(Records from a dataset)
===============

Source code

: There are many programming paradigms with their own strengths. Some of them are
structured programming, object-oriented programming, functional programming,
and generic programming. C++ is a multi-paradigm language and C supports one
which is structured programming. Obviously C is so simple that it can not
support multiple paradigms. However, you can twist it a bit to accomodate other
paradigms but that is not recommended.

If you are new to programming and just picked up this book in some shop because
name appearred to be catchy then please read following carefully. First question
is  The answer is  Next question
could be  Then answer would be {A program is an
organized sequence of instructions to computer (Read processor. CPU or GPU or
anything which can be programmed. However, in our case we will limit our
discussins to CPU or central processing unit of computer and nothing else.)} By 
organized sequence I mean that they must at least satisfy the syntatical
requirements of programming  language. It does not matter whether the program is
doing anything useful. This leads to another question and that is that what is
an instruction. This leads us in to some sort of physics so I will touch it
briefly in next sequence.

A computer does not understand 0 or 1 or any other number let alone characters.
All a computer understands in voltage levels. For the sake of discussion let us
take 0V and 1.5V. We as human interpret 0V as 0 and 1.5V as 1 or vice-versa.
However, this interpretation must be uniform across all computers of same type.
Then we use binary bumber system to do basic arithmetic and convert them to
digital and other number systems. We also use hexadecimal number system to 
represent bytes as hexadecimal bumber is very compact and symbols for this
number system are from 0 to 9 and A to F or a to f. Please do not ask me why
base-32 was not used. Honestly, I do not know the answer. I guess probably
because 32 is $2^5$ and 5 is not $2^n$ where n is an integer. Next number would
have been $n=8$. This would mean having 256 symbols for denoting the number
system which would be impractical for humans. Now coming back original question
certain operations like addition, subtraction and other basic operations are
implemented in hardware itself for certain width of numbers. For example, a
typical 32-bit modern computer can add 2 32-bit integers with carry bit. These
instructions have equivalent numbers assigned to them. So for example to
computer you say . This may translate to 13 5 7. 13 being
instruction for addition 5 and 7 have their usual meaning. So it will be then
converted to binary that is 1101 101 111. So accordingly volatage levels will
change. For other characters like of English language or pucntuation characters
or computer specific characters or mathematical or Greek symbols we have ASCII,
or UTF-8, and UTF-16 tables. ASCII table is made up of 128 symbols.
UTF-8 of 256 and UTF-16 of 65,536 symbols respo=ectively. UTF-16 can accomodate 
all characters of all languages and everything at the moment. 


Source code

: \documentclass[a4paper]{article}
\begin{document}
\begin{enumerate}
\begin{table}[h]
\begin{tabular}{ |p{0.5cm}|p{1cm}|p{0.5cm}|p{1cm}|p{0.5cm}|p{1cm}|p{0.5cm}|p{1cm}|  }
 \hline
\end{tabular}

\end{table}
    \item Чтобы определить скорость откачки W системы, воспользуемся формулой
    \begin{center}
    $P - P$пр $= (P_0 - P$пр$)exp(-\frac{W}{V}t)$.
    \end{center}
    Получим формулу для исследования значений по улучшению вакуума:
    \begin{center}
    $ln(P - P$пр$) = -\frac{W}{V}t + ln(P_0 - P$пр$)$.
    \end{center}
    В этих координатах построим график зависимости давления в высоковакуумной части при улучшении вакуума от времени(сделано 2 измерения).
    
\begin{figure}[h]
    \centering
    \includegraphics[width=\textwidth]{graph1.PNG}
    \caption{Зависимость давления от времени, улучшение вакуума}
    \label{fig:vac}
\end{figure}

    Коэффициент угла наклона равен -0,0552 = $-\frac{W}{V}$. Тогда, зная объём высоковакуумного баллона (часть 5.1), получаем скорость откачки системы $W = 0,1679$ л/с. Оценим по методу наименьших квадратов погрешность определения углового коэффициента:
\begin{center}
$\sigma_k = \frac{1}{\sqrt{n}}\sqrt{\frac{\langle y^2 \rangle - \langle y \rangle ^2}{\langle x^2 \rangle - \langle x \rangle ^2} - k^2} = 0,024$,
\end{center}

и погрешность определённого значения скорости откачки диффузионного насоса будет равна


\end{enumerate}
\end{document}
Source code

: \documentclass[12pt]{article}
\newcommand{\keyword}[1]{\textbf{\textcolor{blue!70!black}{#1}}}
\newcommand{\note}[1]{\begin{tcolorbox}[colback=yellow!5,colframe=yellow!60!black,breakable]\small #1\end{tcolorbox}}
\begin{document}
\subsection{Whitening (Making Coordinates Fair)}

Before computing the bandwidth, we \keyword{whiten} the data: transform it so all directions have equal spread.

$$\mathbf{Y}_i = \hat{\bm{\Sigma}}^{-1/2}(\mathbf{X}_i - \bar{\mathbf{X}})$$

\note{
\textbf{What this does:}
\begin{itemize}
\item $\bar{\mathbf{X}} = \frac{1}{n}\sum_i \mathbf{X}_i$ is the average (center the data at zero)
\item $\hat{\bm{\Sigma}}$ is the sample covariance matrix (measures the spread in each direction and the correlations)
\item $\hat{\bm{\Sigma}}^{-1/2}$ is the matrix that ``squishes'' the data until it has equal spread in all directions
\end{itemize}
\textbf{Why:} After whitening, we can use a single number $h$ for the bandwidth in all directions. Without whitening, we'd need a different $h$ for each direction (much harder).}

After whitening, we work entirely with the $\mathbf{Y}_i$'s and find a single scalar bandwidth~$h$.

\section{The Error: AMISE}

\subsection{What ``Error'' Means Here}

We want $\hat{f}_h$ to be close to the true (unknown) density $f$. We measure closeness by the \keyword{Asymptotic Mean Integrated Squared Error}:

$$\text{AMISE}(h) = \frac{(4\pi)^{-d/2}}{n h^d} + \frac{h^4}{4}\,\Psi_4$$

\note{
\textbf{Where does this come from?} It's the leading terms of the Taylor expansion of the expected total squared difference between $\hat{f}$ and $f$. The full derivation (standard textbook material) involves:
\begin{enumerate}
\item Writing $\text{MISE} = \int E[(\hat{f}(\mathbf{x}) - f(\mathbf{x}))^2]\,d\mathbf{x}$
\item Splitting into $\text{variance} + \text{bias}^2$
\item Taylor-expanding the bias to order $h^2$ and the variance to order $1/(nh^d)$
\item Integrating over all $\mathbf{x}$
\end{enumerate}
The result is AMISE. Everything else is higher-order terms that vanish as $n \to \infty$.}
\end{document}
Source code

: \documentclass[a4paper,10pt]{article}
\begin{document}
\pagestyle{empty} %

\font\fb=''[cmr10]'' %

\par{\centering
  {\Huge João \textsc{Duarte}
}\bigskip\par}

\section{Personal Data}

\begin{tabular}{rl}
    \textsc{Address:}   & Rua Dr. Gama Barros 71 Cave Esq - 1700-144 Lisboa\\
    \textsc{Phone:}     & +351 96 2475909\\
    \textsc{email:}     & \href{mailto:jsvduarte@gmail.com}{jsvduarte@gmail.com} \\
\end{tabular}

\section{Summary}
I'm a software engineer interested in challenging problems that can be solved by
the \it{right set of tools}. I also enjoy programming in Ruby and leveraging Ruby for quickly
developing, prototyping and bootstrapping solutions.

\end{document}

===============

**WHAT IS NEEDED**
Where a line of the entries contains the word "погрешность", copy that line.

**THE ANSWER**
    Коэффициент угла наклона равен -0,0552 = $-\frac{W}{V}$. Тогда, зная объём высоковакуумного баллона (часть 5.1), получаем скорость откачки системы $W = 0,1679$ л/с. Оценим по методу наименьших квадратов погрешность определения углового коэффициента:
и погрешность определённого значения скорости откачки диффузионного насоса будет равна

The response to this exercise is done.